It is 2024, and we're back once again on the "to counteract malign Russian influence, we must adopt speech-suppressing laws identical to those they have in Russia" bullshit. This time, the offending party is the California state legislature. Californians, call your state senators to oppose SB 1228:
https://leginfo.legislature.ca.gov/faces/billNavClient.xhtml?bill_id=202320240SB1228

"This is like Russia!" isn't hyperbole, it's a literal fucking actual law they passed a whole-ass decade ago:
https://www.theverge.com/2014/5/7/5690410/putin-signs-law-forcing-bloggers-to-register-with-russian-media-office

Bill Text - SB-1228 Large online platforms: user identity authentication.

Here's the bill summary of SB 1228:

This bill would require a large online platform, as defined, to seek to verify the name, telephone number, and email address of an influential user, as defined, by a means chosen by the large online platform and would require the platform to seek to verify the identity of a highly influential user, as defined, by asking to review the highly influential user’s government-issued identification.
[1/2]

This bill would require a large online platform to note on the profile page of an influential or highly influential user, in type at least as large and as visible as the user’s name, whether the user has been authenticated pursuant to those provisions ... and would require the platform to attach to any post of an influential or highly influential user a notation that would be understood by a reasonable person as indicating that the user is authenticated or unauthenticated, as prescribed.
[2/2]

This is not Russia, it is California, and we should not be looking to Roskomnadzor for inspiration. Unfortunately for state Sen. Steve Padilla, who sponsored this bill, Californians have constitutional rights to anonymous speech. Limiting the right to anonymous speech online is intolerable in any event, but limiting it only to speech almost nobody listens to is particularly nonsensical.

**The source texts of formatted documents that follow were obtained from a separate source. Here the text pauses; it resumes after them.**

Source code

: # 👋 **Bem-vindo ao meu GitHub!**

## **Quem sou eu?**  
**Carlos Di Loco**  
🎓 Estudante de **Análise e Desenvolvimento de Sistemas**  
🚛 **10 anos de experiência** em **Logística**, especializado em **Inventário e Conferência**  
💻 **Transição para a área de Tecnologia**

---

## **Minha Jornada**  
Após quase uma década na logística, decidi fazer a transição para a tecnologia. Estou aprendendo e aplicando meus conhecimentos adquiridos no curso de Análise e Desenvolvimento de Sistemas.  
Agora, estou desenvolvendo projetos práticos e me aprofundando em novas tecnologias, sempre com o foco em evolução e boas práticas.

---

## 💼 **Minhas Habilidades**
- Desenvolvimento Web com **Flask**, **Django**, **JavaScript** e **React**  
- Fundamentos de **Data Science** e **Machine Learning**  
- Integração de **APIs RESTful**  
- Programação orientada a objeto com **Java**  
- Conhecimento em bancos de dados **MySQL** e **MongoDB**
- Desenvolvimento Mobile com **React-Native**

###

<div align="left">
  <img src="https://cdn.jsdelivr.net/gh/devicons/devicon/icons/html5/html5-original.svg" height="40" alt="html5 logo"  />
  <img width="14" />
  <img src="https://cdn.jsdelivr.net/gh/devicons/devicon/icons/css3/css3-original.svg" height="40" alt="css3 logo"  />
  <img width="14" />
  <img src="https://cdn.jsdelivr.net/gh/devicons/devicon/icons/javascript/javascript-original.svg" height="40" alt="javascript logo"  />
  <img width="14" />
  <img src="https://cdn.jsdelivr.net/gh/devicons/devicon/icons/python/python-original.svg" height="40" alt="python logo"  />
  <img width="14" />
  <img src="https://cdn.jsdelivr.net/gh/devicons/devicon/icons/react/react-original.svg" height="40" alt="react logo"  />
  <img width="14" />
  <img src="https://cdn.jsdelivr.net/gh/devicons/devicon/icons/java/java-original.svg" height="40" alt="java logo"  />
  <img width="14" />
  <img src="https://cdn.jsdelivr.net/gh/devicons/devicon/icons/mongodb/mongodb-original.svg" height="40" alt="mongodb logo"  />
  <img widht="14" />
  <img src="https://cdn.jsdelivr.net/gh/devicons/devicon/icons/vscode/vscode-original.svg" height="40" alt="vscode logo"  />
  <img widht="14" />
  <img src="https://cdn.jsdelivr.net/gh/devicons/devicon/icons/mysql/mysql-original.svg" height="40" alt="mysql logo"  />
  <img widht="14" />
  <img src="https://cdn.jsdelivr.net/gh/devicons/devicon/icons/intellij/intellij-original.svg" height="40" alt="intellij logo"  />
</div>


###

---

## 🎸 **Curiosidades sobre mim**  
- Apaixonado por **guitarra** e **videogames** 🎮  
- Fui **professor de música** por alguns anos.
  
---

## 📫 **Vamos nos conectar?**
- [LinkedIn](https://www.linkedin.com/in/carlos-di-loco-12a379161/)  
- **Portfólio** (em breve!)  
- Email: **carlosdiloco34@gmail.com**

Why are my elected representatives wasting time on this idiocy? Steve Padilla should be ashamed of himself.

You can look up your California reps here: https://findyourrep.legislature.ca.gov/
@riana I don’t fully follow this. The law as you described it doesn’t limit anonymous speech but allows the consumers of speech additional information to assess the speech. Effectively, it may limit the speech if the flag effects the behavior of the companies or consumers but that’s a trade off that one can weigh against the downsides of deceptive speech.
@tsrams It's not limited to deceptive speech, and it's a way of deterring people from speaking at all. I do not find those trade-offs acceptable, or constitutional. This bill is a violation of the First Amendment. You're entitled to your own opinion, of course, but your opinion is bad.
@tsrams The WHOLE POINT of requiring authentication of a user's identity is to "limit anonymous speech" and deter the speaker from speaking. That's why it's unconstitutional.
@tsrams @riana It delays a post from appearing from a non authenticated user for 2 seconds ("visible for at least two seconds before the rest of the post is visible") and seems to apply to anyone who had a post go viral ("“Influential user” means a user [...]that meets either of the following criteria: (1) Content authored, created, or shared by the user has been seen by more than 25,000 users over the lifetime of the accounts that they control or administer on the platform.").
@Stargazer8693 @riana Thanks for the additional detail; the two second delay is really problematic.
@riana It also seems that it would slow down a platform and clutter up the UI when there's an unauthenticated person:
"For a post from an unauthenticated influential or highly influential user, the notation required by paragraph (1) shall be visible for at least two seconds before the rest of the post is visible and then shall remain visible with the post."